My friend Gabi sent me a simple, gluten-free muffin recipe, knowing I would love it – and she was right! But I also love tweaking recipes to make them even healthier, when possible. So for this recipe, I added an extra banana to make it into a “banana muffin” (for a subtler flavor, remove 1 banana from the recipe) and added lots of extra nutritious ingredients (hemp seeds, turmeric, nuts, oats) to make it even more of a guilt-free treat. I also substituted honey and maple syrup for the sugar and added spices to “sweeten” the flavor without adding extra sugar. My friend’s recipe called for apple-cider vinegar and baking soda as the leavening agent, but I substituted them for baking powder. If you use vinegar + baking soda as your leavening agent, you need to bake the batter right away. Since I often bake 2 separate batches, my batter sits for a while, so in this case it’s always best to use baking powder since it’s a more stable leavening agent and can stand to wait a little before baking. The original recipe called for 1 ½ cups of almond butter, I mixed it up by adding almond meal, oats, hemp seeds and walnuts to the almond butter for extra flavor. I tried adding some protein powder to one batch but I could taste it in the muffin and didn’t like it, so I’ve added other good sources of protein, but feel free to experiment, this recipe is very flexible. You can also substitute peanut butter for the almond butter and add raisins or chopped prunes, or even chocolate chips if you need it to be a richer treat.

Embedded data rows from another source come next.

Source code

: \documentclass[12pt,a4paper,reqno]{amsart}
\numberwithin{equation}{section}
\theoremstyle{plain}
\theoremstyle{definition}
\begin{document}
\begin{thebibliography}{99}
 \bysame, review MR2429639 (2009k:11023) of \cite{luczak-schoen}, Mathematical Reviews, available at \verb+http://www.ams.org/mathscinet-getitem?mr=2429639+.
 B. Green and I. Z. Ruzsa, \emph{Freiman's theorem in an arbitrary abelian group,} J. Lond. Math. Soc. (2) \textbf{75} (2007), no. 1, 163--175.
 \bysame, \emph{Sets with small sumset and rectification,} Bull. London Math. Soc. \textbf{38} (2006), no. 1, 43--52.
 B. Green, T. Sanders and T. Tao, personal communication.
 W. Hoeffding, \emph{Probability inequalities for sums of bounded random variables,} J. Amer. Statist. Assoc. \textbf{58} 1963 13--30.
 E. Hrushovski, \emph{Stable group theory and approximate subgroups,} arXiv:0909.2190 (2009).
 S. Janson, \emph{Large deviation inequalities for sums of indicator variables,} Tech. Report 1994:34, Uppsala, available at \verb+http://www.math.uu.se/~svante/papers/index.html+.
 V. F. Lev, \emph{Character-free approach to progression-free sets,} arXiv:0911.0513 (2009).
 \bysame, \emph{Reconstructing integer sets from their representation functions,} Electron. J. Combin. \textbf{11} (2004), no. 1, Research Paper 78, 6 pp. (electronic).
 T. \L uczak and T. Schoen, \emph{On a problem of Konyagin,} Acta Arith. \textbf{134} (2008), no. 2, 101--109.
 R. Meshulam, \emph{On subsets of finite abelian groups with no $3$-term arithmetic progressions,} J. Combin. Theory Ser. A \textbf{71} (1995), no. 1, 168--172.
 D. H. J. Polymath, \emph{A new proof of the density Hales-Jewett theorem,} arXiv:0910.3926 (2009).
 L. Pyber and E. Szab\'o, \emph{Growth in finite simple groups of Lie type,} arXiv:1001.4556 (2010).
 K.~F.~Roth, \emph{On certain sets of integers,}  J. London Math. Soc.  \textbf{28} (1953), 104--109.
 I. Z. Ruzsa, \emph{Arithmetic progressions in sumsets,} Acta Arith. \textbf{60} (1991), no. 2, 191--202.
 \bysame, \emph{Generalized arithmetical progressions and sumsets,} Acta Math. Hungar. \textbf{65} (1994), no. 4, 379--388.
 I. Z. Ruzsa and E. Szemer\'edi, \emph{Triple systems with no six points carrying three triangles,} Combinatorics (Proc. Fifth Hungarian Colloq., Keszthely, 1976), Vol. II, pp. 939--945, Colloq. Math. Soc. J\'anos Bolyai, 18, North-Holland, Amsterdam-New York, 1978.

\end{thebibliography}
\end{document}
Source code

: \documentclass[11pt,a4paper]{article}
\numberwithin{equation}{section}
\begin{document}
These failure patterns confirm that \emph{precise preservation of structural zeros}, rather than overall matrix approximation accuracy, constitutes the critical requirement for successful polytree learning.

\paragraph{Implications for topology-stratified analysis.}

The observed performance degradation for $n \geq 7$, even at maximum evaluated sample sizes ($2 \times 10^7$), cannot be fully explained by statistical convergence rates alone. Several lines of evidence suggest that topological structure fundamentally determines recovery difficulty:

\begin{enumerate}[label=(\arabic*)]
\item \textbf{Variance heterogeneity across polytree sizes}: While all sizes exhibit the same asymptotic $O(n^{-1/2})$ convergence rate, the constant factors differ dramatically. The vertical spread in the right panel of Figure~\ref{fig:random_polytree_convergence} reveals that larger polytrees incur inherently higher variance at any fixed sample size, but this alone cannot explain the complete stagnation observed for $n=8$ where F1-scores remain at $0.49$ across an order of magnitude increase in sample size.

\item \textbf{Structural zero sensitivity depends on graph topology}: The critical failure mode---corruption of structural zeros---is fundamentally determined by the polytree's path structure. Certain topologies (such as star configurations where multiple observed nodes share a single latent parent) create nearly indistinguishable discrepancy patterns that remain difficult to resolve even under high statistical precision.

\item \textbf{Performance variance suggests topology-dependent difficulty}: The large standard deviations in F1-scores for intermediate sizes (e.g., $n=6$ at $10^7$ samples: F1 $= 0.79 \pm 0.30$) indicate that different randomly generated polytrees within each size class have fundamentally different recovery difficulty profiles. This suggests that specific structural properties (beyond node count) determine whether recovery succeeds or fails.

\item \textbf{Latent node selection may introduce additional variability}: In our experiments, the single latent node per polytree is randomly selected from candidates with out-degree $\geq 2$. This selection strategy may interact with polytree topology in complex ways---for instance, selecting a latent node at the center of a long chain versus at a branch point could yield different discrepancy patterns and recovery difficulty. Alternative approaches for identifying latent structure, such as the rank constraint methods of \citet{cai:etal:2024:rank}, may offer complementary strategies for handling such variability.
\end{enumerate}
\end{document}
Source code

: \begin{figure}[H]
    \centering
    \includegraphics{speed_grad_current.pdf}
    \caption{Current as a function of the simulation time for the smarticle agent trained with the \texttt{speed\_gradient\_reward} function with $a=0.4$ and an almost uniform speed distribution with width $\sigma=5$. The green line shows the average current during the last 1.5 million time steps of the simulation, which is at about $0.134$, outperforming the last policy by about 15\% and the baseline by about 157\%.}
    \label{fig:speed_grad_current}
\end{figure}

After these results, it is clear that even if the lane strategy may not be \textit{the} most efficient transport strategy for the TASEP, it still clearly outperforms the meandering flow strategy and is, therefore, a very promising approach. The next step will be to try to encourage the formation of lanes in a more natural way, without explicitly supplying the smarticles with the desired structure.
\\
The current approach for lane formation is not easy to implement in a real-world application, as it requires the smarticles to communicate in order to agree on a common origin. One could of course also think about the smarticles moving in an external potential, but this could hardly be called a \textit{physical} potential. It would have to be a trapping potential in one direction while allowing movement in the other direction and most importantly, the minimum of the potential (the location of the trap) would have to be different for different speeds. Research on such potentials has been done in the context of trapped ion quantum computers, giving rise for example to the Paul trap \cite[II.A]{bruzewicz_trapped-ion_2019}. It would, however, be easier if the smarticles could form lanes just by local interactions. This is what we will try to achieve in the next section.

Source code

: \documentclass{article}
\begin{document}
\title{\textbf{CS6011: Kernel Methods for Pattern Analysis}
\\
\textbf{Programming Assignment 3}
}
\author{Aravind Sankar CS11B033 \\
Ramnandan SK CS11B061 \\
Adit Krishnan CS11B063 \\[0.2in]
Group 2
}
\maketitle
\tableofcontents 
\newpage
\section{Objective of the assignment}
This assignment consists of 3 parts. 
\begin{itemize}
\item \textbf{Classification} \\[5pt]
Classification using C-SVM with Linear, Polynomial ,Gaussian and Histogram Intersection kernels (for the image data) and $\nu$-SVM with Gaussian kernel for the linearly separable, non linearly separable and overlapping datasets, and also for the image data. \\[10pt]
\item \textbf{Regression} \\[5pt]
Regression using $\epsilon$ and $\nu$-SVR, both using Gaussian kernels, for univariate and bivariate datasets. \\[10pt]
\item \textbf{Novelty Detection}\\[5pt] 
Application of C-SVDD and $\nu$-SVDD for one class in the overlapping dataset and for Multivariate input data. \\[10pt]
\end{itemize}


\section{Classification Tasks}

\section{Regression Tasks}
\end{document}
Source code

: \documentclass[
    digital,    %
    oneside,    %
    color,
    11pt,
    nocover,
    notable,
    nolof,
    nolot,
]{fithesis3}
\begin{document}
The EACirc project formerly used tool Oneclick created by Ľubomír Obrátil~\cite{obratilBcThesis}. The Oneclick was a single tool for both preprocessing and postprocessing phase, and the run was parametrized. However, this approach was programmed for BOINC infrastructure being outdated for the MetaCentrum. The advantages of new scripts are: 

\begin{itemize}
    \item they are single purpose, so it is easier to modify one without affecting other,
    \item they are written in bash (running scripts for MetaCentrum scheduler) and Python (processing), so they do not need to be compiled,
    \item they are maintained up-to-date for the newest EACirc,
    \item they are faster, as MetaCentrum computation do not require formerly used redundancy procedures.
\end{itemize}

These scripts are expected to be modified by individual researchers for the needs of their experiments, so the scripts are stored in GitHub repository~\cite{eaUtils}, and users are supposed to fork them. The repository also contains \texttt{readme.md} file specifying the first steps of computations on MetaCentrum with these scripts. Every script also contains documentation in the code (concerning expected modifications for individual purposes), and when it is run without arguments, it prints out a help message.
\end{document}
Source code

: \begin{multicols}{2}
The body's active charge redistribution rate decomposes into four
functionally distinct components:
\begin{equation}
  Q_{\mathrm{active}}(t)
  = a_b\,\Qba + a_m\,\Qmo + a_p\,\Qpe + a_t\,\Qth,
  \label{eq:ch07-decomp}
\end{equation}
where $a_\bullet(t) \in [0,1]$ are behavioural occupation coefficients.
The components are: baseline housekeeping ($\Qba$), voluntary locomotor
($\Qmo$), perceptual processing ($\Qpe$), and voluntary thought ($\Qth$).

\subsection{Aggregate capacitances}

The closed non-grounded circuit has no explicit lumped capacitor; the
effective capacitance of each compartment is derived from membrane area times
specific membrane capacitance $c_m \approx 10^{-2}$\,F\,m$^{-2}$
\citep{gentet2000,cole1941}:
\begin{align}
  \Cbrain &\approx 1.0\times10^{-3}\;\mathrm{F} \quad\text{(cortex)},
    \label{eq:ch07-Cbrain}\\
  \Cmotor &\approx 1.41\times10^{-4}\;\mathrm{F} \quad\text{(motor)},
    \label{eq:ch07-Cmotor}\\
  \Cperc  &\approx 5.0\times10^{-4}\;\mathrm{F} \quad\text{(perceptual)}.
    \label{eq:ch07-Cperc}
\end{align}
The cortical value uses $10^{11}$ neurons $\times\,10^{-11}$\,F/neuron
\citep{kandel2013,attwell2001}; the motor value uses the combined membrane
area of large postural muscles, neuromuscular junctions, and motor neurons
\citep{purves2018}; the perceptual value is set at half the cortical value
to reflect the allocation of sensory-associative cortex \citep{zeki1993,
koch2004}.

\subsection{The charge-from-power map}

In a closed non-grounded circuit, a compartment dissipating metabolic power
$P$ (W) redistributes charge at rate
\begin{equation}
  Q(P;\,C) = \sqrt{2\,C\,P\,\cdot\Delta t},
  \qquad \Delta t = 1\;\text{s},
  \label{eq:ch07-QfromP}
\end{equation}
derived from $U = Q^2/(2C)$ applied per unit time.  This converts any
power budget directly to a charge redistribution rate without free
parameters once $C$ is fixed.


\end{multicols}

Super Healthy Muffins (High Protein, Gluten-Free)
Yields: 2 dozen muffins
Prep time: 10 minutes
Cook time: 15 minutes
Temperature: 400◦F (200◦C)
- 3 bananas, mashed (use 4 if you want banana muffins)
- 3 large eggs
- ½ cup of almond meal (ground almonds)
- ½ cup of almond butter
- ½ – ¾ cups of walnuts, in pieces
- ½ cup of oats (gluten-free, steel-cut, not instant) – ground/powdered to use as a flour, plus extra whole oats for decoration
- ½ cup of hemp seeds
- 2 TBL of melted coconut oil, organic (more for greasing if not using muffin baking cups)
- 1 TBL of organic honey
- 1 TBL of maple syrup
- Note: you can use 2 TBLs of honey or maple syrup instead of a combination of them
- Dash of pink Himalayan salt
- ½ TBL of baking powder
- Note: you can substitute the baking powder for 1 ½ tsp of unfiltered apple cider vinegar with ¾ tsp of baking soda (but entire batter will need to be baked right away)
- Dash of turmeric (optional)
- ½ tsp of cinnamon (optional)
- ½ tsp of pumpkin spice (optional)
- Preheat oven to 400◦F (200◦C).
- Grind almonds and oats if needed ahead of time, chop walnuts, mash the bananas and set aside.
- Add the eggs to the mashed bananas and mix well until eggs are incorporated. Add the melted coconut oil and almond butter and mix until combined. Mix in remaining ingredients.
- Line muffin pan with baking cups (or use coconut oil to grease the pan).
- Note: if greasing the pan with coconut oil and not using muffin baking cups, you will need to carefully remove the muffins (with a rubber spatula or a knife) as soon as they come out of the oven, otherwise they will stick to the pan as they cool.
- Fill muffin pan and sprinkle whole oats on top for decoration (optional).
- Bake 400◦F (200◦C) for 15 minutes or until muffins are golden brown.
- Since this recipe uses natural and more perishable ingredients, it will not last more than a couple of days outside of the fridge. You can also freeze the remainder of the muffins if not serving them all right away (wrap them well and freeze, you can thaw it out in the fridge overnight or at room temperature for several hours).
I hope you enjoy this super healthy muffin recipe!